The Emergence of Everything by Morowitz Harold J.;

Author:Morowitz, Harold J.;
Language: eng
Format: epub
Publisher: Oxford University Press USA - OSO
Published: 2014-03-09T16:00:00+00:00

Chapter 14—Readings

Buss, Leo, 1992, The Evolution of Individuality, Princeton University Press.

Margulis, L., and Schwartz, K. V., 1988, Five Kingdoms, W. H. Freeman Co.

Valentine, J. W., Collins, A. G., and Meyer, C. P., 1994, “Morphological complexity increase in metazoans,” Paleobiology, 20:131-142.

15

The Neuron

The key to multicellularity is that a single fertilized egg formed by the fusion of two haploid gametes can give rise in the morphogenetic process to a variety of specialized cells. Thus, switches must be available to turn on and off genetic sequences to distinguish the cell morphology and biochemistry in different tissues. A hair cell is vastly different from a liver cell, which is vastly different from a nerve cell, yet they are all in the clonal progeny of a single fertilized ovum. The number of cell types appears to increase along the evolutionary pathway indicated in the previous chapter.

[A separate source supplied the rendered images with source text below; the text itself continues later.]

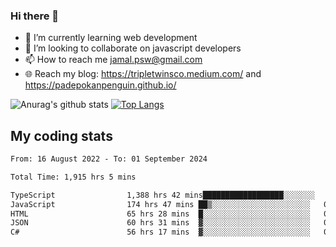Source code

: ### Hi there 👋

<!--
**padepokanpenguin/padepokanpenguin** is a ✨ _special_ ✨ repository because its `README.md` (this file) appears on your GitHub profile.
-->

- 🌱 I’m currently learning  web development
- 👯 I’m looking to collaborate on javascript developers
- 📫 How to reach me jamal.psw@gmail.com
- 🌐 Reach my blog:
   https://tripletwinsco.medium.com/ and
   https://padepokanpenguin.github.io/

![Anurag's github stats](https://github-readme-stats.vercel.app/api?username=padepokanpenguin&count_private=true&disable_animations=false&show_icons=true&theme=default)
[![Top Langs](https://github-readme-stats.vercel.app/api/top-langs/?username=padepokanpenguin&theme=default&layout=compact)](https://github.com/padepokanpenguin)

## My coding stats

<!--START_SECTION:waka-->

```txt
From: 16 August 2022 - To: 01 September 2024

Total Time: 1,915 hrs 5 mins

TypeScript                1,388 hrs 42 mins██████████████████░░░░░░░   72.51 %
JavaScript                174 hrs 47 mins ██▒░░░░░░░░░░░░░░░░░░░░░░   09.13 %
HTML                      65 hrs 28 mins  █░░░░░░░░░░░░░░░░░░░░░░░░   03.42 %
JSON                      60 hrs 31 mins  ▓░░░░░░░░░░░░░░░░░░░░░░░░   03.16 %
C#                        56 hrs 17 mins  ▓░░░░░░░░░░░░░░░░░░░░░░░░   02.94 %
```

<!--END_SECTION:waka-->


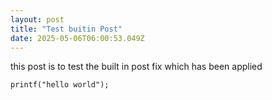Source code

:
 ```yaml
---
layout: post
title: "Test buitin Post"
date: 2025-05-06T06:00:53.049Z
---
```


this post is to test the built in post fix which has been applied


```
printf("hello world");
```
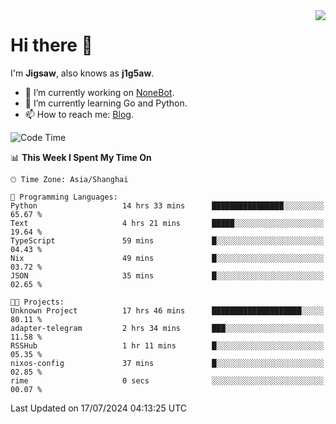 <a href="#">
  <img align="right" src="https://github-readme-stats.vercel.app/api?username=j1g5awi&count_private=true&show_icons=true&title_color=80070B&text_color=B3B3B3&bg_color=212121&icon_color=80070B" />
</a>

# Hi there 👋

I'm **Jigsaw**, also knows as **j1g5aw**.

- 🔭 I’m currently working on [NoneBot](https://github.com/nonebot).
- 🌱 I’m currently learning Go and Python.
- 📫 How to reach me: [Blog](https://blog.maddestroyer.xyz/).

<!--START_SECTION:waka-->
![Code Time](http://img.shields.io/badge/Code%20Time-1%2C543%20hrs%2018%20mins-blue)

📊 **This Week I Spent My Time On** 

```text
🕑︎ Time Zone: Asia/Shanghai

💬 Programming Languages: 
Python                   14 hrs 33 mins      ████████████████░░░░░░░░░   65.67 % 
Text                     4 hrs 21 mins       █████░░░░░░░░░░░░░░░░░░░░   19.64 % 
TypeScript               59 mins             █░░░░░░░░░░░░░░░░░░░░░░░░   04.43 % 
Nix                      49 mins             █░░░░░░░░░░░░░░░░░░░░░░░░   03.72 % 
JSON                     35 mins             █░░░░░░░░░░░░░░░░░░░░░░░░   02.65 % 

🐱‍💻 Projects: 
Unknown Project          17 hrs 46 mins      ████████████████████░░░░░   80.11 % 
adapter-telegram         2 hrs 34 mins       ███░░░░░░░░░░░░░░░░░░░░░░   11.58 % 
RSSHub                   1 hr 11 mins        █░░░░░░░░░░░░░░░░░░░░░░░░   05.35 % 
nixos-config             37 mins             █░░░░░░░░░░░░░░░░░░░░░░░░   02.85 % 
rime                     0 secs              ░░░░░░░░░░░░░░░░░░░░░░░░░   00.07 % 
```


 Last Updated on 17/07/2024 04:13:25 UTC
<!--END_SECTION:waka-->
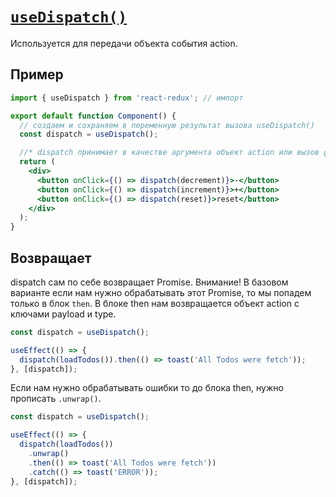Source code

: # [`useDispatch()`](../index.md)

Используется для передачи объекта события action.

## Пример

```jsx
import { useDispatch } from 'react-redux'; // импорт

export default function Component() {
  // создаем и сохраняем в переменную результат вызова useDispatch()
  const dispatch = useDispatch();

  //* dispatch принимает в качестве аргумента объект action или вызов функции action creator
  return (
    <div>
      <button onClick={() => dispatch(decrement)}>-</button>
      <button onClick={() => dispatch(increment)}>+</button>
      <button onClick={() => dispatch(reset)}>reset</button>
    </div>
  );
}
```

## Возвращает

dispatch сам по себе возвращает Promise. Внимание! В базовом варианте если нам нужно обрабатывать этот Promise, то мы попадем только в блок `then`. В блоке then нам возвращается объект action с ключами payload и type.

```jsx
const dispatch = useDispatch();

useEffect(() => {
  dispatch(loadTodos()).then(() => toast('All Todos were fetch'));
}, [dispatch]);
```

Если нам нужно обрабатывать ошибки то до блока then, нужно прописать `.unwrap()`.

```jsx
const dispatch = useDispatch();

useEffect(() => {
  dispatch(loadTodos())
    .unwrap()
    .then(() => toast('All Todos were fetch'))
    .catch(() => toast('ERROR'));
}, [dispatch]);
```
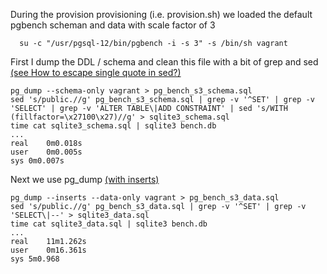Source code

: 
During the provision provisioning (i.e. provision.sh) we loaded the default pgbench scheman and data with scale factor of 3

```
  su -c "/usr/pgsql-12/bin/pgbench -i -s 3" -s /bin/sh vagrant
```


First I dump the DDL / schema and clean this file with a bit of grep and sed [(see How to escape single quote in sed?)](
https://stackoverflow.com/questions/24509214/how-to-escape-single-quote-in-sed)

```
pg_dump --schema-only vagrant > pg_bench_s3_schema.sql
sed 's/public.//g' pg_bench_s3_schema.sql | grep -v '^SET' | grep -v 'SELECT' | grep -v 'ALTER TABLE\|ADD CONSTRAINT' | sed 's/WITH (fillfactor=\x27100\x27)//g' > sqlite3_schema.sql
time cat sqlite3_schema.sql | sqlite3 bench.db
...
real	0m0.018s
user	0m0.005s
sys	0m0.007s
```


Next we use pg_dump [(with inserts)](
https://stackoverflow.com/questions/54666946/postgres-dump-with-inserts-but-without-copy-actions)



```
pg_dump --inserts --data-only vagrant > pg_bench_s3_data.sql
sed 's/public.//g' pg_bench_s3_data.sql | grep -v '^SET' | grep -v 'SELECT\|--' > sqlite3_data.sql
time cat sqlite3_data.sql | sqlite3 bench.db
...
real	11m1.262s
user	0m16.361s
sys	5m0.968
```

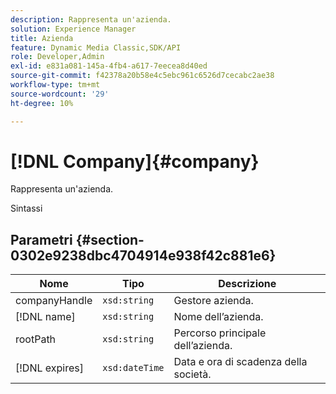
 ```yaml
---
description: Rappresenta un'azienda.
solution: Experience Manager
title: Azienda
feature: Dynamic Media Classic,SDK/API
role: Developer,Admin
exl-id: e831a081-145a-4fb4-a617-7eecea8d40ed
source-git-commit: f42378a20b58e4c5ebc961c6526d7cecabc2ae38
workflow-type: tm+mt
source-wordcount: '29'
ht-degree: 10%

---
```


# [!DNL Company]{#company}

Rappresenta un&#39;azienda.

Sintassi

## Parametri {#section-0302e9238dbc4704914e938f42c881e6}

| Nome | Tipo | Descrizione |
|---|---|---|
| companyHandle | `xsd:string` | Gestore azienda. |
| [!DNL name] | `xsd:string` | Nome dell’azienda. |
| rootPath | `xsd:string` | Percorso principale dell’azienda. |
| [!DNL expires] | `xsd:dateTime` | Data e ora di scadenza della società. |

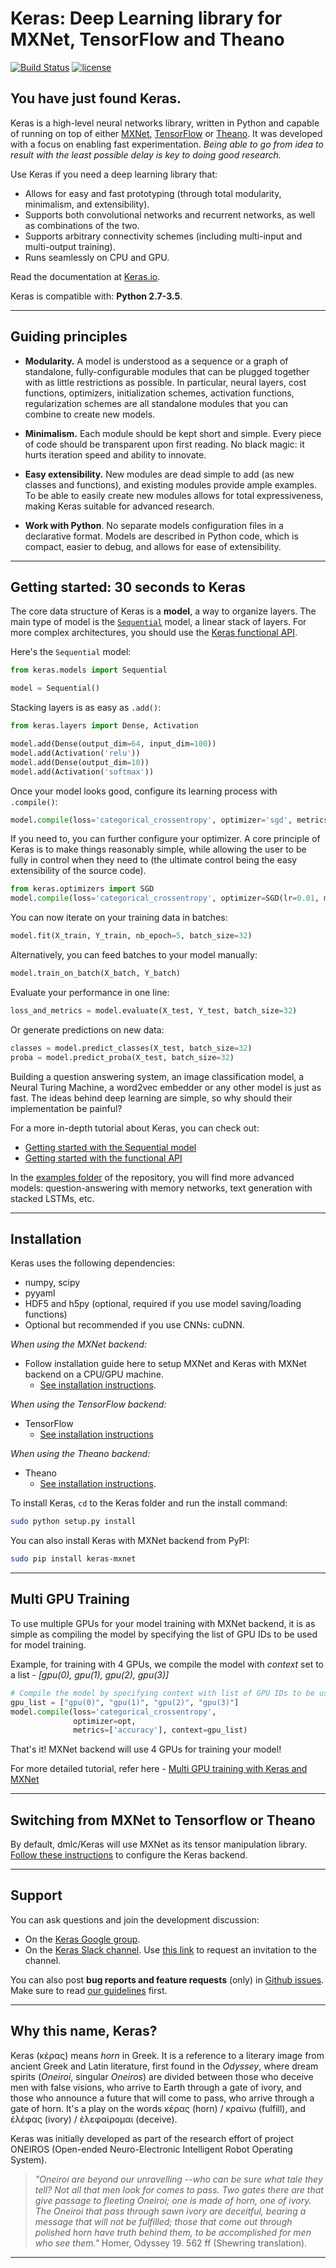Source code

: # Keras: Deep Learning library for MXNet, TensorFlow and Theano

[![Build Status](https://travis-ci.org/fchollet/keras.svg?branch=master)](https://travis-ci.org/fchollet/keras)
[![license](https://img.shields.io/github/license/mashape/apistatus.svg?maxAge=2592000)](https://github.com/fchollet/keras/blob/master/LICENSE)


## You have just found Keras.

Keras is a high-level neural networks library, written in Python and capable of running on top of either [MXNet](https://github.com/apache/incubator-mxnet), [TensorFlow](https://github.com/tensorflow/tensorflow) or [Theano](https://github.com/Theano/Theano). It was developed with a focus on enabling fast experimentation. *Being able to go from idea to result with the least possible delay is key to doing good research.*

Use Keras if you need a deep learning library that:

- Allows for easy and fast prototyping (through total modularity, minimalism, and extensibility).
- Supports both convolutional networks and recurrent networks, as well as combinations of the two.
- Supports arbitrary connectivity schemes (including multi-input and multi-output training).
- Runs seamlessly on CPU and GPU.

Read the documentation at [Keras.io](http://keras.io).

Keras is compatible with: __Python 2.7-3.5__.


------------------


## Guiding principles

- __Modularity.__ A model is understood as a sequence or a graph of standalone, fully-configurable modules that can be plugged together with as little restrictions as possible. In particular, neural layers, cost functions, optimizers, initialization schemes, activation functions, regularization schemes are all standalone modules that you can combine to create new models.

- __Minimalism.__ Each module should be kept short and simple. Every piece of code should be transparent upon first reading. No black magic: it hurts iteration speed and ability to innovate.

- __Easy extensibility.__ New modules are dead simple to add (as new classes and functions), and existing modules provide ample examples. To be able to easily create new modules allows for total expressiveness, making Keras suitable for advanced research.

- __Work with Python__. No separate models configuration files in a declarative format. Models are described in Python code, which is compact, easier to debug, and allows for ease of extensibility.


------------------


## Getting started: 30 seconds to Keras

The core data structure of Keras is a __model__, a way to organize layers. The main type of model is the [`Sequential`](http://keras.io/getting-started/sequential-model-guide) model, a linear stack of layers. For more complex architectures, you should use the [Keras functional API](http://keras.io/getting-started/functional-api-guide).

Here's the `Sequential` model:

```python
from keras.models import Sequential

model = Sequential()
```

Stacking layers is as easy as `.add()`:

```python
from keras.layers import Dense, Activation

model.add(Dense(output_dim=64, input_dim=100))
model.add(Activation('relu'))
model.add(Dense(output_dim=10))
model.add(Activation('softmax'))
```

Once your model looks good, configure its learning process with `.compile()`:
```python
model.compile(loss='categorical_crossentropy', optimizer='sgd', metrics=['accuracy'])
```

If you need to, you can further configure your optimizer. A core principle of Keras is to make things reasonably simple, while allowing the user to be fully in control when they need to (the ultimate control being the easy extensibility of the source code).
```python
from keras.optimizers import SGD
model.compile(loss='categorical_crossentropy', optimizer=SGD(lr=0.01, momentum=0.9, nesterov=True))
```

You can now iterate on your training data in batches:
```python
model.fit(X_train, Y_train, nb_epoch=5, batch_size=32)
```

Alternatively, you can feed batches to your model manually:
```python
model.train_on_batch(X_batch, Y_batch)
```

Evaluate your performance in one line:
```python
loss_and_metrics = model.evaluate(X_test, Y_test, batch_size=32)
```

Or generate predictions on new data:
```python
classes = model.predict_classes(X_test, batch_size=32)
proba = model.predict_proba(X_test, batch_size=32)
```

Building a question answering system, an image classification model, a Neural Turing Machine, a word2vec embedder or any other model is just as fast. The ideas behind deep learning are simple, so why should their implementation be painful?

For a more in-depth tutorial about Keras, you can check out:

- [Getting started with the Sequential model](http://keras.io/getting-started/sequential-model-guide)
- [Getting started with the functional API](http://keras.io/getting-started/functional-api-guide)

In the [examples folder](https://github.com/fchollet/keras/tree/master/examples) of the repository, you will find more advanced models: question-answering with memory networks, text generation with stacked LSTMs, etc.


------------------


## Installation

Keras uses the following dependencies:

- numpy, scipy
- pyyaml
- HDF5 and h5py (optional, required if you use model saving/loading functions)
- Optional but recommended if you use CNNs: cuDNN.

*When using the MXNet backend:*

- Follow installation guide here to setup MXNet and Keras with MXNet backend on a CPU/GPU machine.
    - [See installation instructions](https://github.com/dmlc/keras/wiki/Installation).

*When using the TensorFlow backend:*

- TensorFlow
    - [See installation instructions](https://github.com/tensorflow/tensorflow/blob/master/tensorflow/g3doc/get_started/os_setup.md)

*When using the Theano backend:*

- Theano
    - [See installation instructions](http://deeplearning.net/software/theano/install.html#install).

To install Keras, `cd` to the Keras folder and run the install command:
```sh
sudo python setup.py install
```

You can also install Keras with MXNet backend from PyPI:
```sh
sudo pip install keras-mxnet
```

------------------


## Multi GPU Training

To use multiple GPUs for your model training with MXNet backend, it is as simple as compiling the model by specifying the list of GPU IDs to be used for model training.

Example, for training with 4 GPUs, we compile the model with *context* set to a list - *[gpu(0), gpu(1), gpu(2), gpu(3)]*

```python
# Compile the model by specifying context with list of GPU IDs to be used during training.
gpu_list = ["gpu(0)", "gpu(1)", "gpu(2)", "gpu(3)"]
model.compile(loss='categorical_crossentropy',
              optimizer=opt,
              metrics=['accuracy'], context=gpu_list)
```

That's it! MXNet backend will use 4 GPUs for training your model!

For more detailed tutorial, refer here - [Multi GPU training with Keras and MXNet](https://github.com/dmlc/keras/wiki/Using-Keras-with-MXNet-in-Multi-GPU-mode)


------------------


## Switching from MXNet to Tensorflow or Theano

By default, dmlc/Keras will use MXNet as its tensor manipulation library. [Follow these instructions](http://keras.io/backend/) to configure the Keras backend.

------------------


## Support

You can ask questions and join the development discussion:

- On the [Keras Google group](https://groups.google.com/forum/#!forum/keras-users).
- On the [Keras Slack channel](https://kerasteam.slack.com). Use [this link](https://keras-slack-autojoin.herokuapp.com/) to request an invitation to the channel.

You can also post **bug reports and feature requests** (only) in [Github issues](https://github.com/fchollet/keras/issues). Make sure to read [our guidelines](https://github.com/fchollet/keras/blob/master/CONTRIBUTING.md) first.


------------------


## Why this name, Keras?

Keras (κέρας) means _horn_ in Greek. It is a reference to a literary image from ancient Greek and Latin literature, first found in the _Odyssey_, where dream spirits (_Oneiroi_, singular _Oneiros_) are divided between those who deceive men with false visions, who arrive to Earth through a gate of ivory, and those who announce a future that will come to pass, who arrive through a gate of horn. It's a play on the words κέρας (horn) / κραίνω (fulfill), and ἐλέφας (ivory) / ἐλεφαίρομαι (deceive).

Keras was initially developed as part of the research effort of project ONEIROS (Open-ended Neuro-Electronic Intelligent Robot Operating System).

>_"Oneiroi are beyond our unravelling --who can be sure what tale they tell? Not all that men look for comes to pass. Two gates there are that give passage to fleeting Oneiroi; one is made of horn, one of ivory. The Oneiroi that pass through sawn ivory are deceitful, bearing a message that will not be fulfilled; those that come out through polished horn have truth behind them, to be accomplished for men who see them."_ Homer, Odyssey 19. 562 ff (Shewring translation).

------------------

The descendants of the earliest animals are probably the placazoa and the porifera (sponges). Communication between cells in the protists and early animals is largely chemical. There are two methods: (1) A cell releases into the environment molecules that freely diffuse and may adsorb on the surface of a second cell or be transported across the second membrane to a receptor site; (2) gap junctions may exist between neighboring cells that permit intercellular transport of matter, including signaling molecules. Thus, signaling between cells is limited by diffusion, which is a slow process over large distances, as well as ultimately being concentration limited by dilution.

A nerve cell, on the other hand, receives a chemical signal at a given locus on the surface and converts it into an electrical signal, the action potential. In the electrical form, the signal moves rapidly along the axon and triggers chemical release at contacts with receptor sites of other cells. The axon may be thousands of cell diameters in length, so that a cell-to-cell signal may be sent rapidly over large distances.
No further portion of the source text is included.